The abduction took place early Friday when the doctors were on their way to work. They left their residence and were traveling to Mandera County Referral Hospital, less than two miles from the border, in a government vehicle with two police officers escorting them, when two vehicles boxed them in, the police said.

One police officer was shot and killed, and the attackers spirited the doctors across the border in their own vehicle. The car was later recovered, along with a driver, who was taken in for questioning, the police said.

A spokesman for the police, Charles Owino, said the attackers might be linked to the Shabab militant group, an Al Qaeda affiliate, but he left open the possibility that it could be another group.

While the Kenyan authorities did not release the names of the doctors, Cuba’s Ministry of Public Health identified them as Assel Herrera Correa, a general practitioner from the province of Las Tunas, and Landy Rodríguez Hernández, a surgeon from Villa Clara.

In a report that aired on Kenya’s Citizen TV last July, the doctors said they were concerned when they first learned of their posting to the hospital in Mandera.

“My reaction was bad when I checked the internet,” Dr. Rodríguez said in the interview. He said his search showed that the Shabab had carried out attacks in the area. Dr. Herrera told the network that he had also worked in Brazil and Venezuela in “very hard conditions.”

Doctors are particularly needed in the region because local health workers have fled in fear of Shabab attacks. Dr. Herrera told the television network that he saw around 20 patients a day, while Dr. Rodríguez performed 10 surgeries daily.

The two were part of a group of about 100 Cuban doctors deployed to Kenya in June 2018, according to the country’s Ministry of Health, to help the country put a universal health coverage program in place.

For decades, Cuba has sent doctors to countries around the world as part of a government-sponsored plan to provide training and assistance.

Some 400,000 health care workers have been sent on medical missions in 164 nations in the past five decades, according to the Cuban government. They have worked to combat the Ebola virus in Africa and cholera in Haiti, as well as having responded to natural disasters and other epidemics.

The abduction comes in the wake of the State Department on Tuesday issuing an advisory urging Americans not to travel to Kenya’s coastal areas and regions on the Somalia border because of the threat of terrorism.

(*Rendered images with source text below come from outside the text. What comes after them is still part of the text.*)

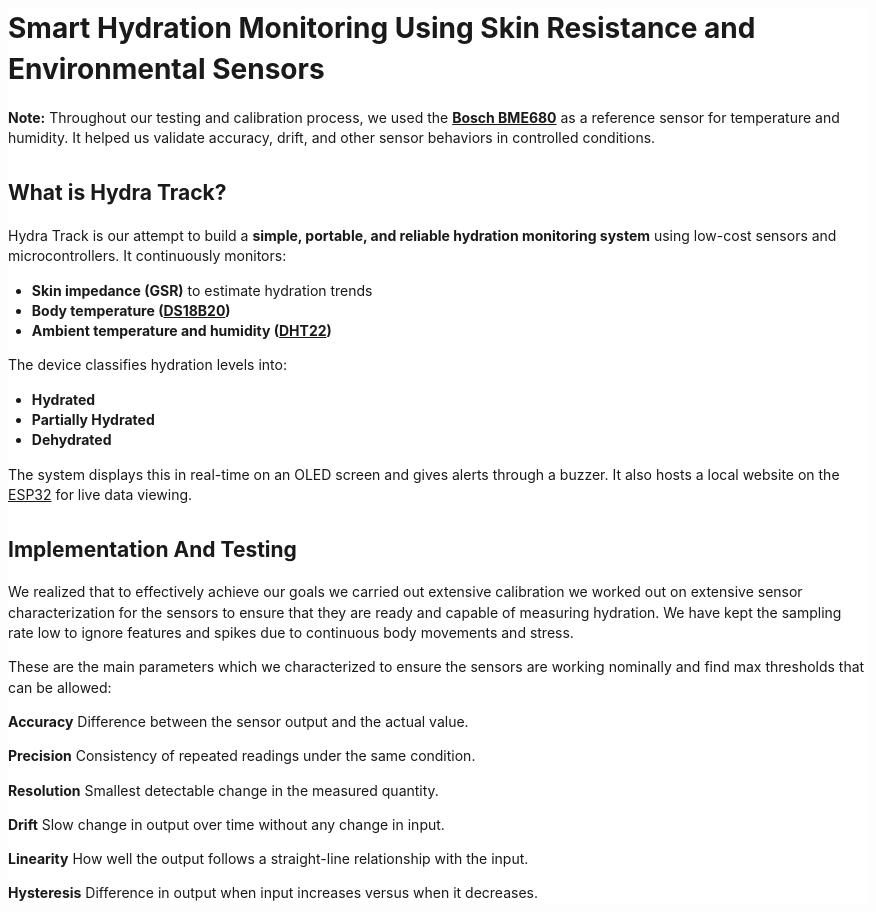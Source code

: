 # Smart Hydration Monitoring Using Skin Resistance and Environmental Sensors

**Note:** Throughout our testing and calibration process, we used the **[Bosch BME680](https://www.bosch-sensortec.com/products/environmental-sensors/gas-sensors/bme680/)** as a reference sensor for temperature and humidity. It helped us validate accuracy, drift, and other sensor behaviors in controlled conditions.

## What is Hydra Track?

Hydra Track is our attempt to build a **simple, portable, and reliable hydration monitoring system** using low-cost sensors and microcontrollers. It continuously monitors:

- **Skin impedance (GSR)** to estimate hydration trends
- **Body temperature ([DS18B20](https://www.analog.com/en/products/ds18b20.html))**
- **Ambient temperature and humidity ([DHT22](https://www.adafruit.com/product/385))**

The device classifies hydration levels into:

- **Hydrated**
- **Partially Hydrated**
- **Dehydrated**

The system displays this in real-time on an OLED screen and gives alerts through a buzzer. It also hosts a local website on the [ESP32](https://www.espressif.com/en/products/socs/esp32) for live data viewing.

## Implementation And Testing

We realized that to effectively achieve our goals we carried out extensive calibration we worked out on extensive sensor characterization for the sensors to ensure that they are ready and capable of measuring hydration. We have kept the sampling rate low to ignore features and spikes due to continuous body movements and stress.

These are the main parameters which we characterized to ensure the sensors are working nominally and find max thresholds that can be allowed:

**Accuracy**
Difference between the sensor output and the actual value.

**Precision**
Consistency of repeated readings under the same condition.

**Resolution**
Smallest detectable change in the measured quantity.

**Drift**
Slow change in output over time without any change in input.

**Linearity**
How well the output follows a straight-line relationship with the input.

**Hysteresis**
Difference in output when input increases versus when it decreases.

Kenyan officials have condemned the abduction and vowed to find the doctors.

Hillary Mutyambai, Kenya’s newly appointed head of police, said that the country was working closely with the government of Somalia to ensure the doctors were returned safely.

The Shabab claimed responsibility for a major attack on the DusitD2 hotel and office complex in Nairobi in January that left 21 people dead, and it regularly carries out attacks in Somalia.

The Trump administration stepped up airstrikes against the group this year, and the United States estimates 5,000 to 7,000 Shabab fighters are active in Somalia. The African Union Mission in Somalia, or Amisom, has also been actively fighting the militant group in Somalia since early 2007.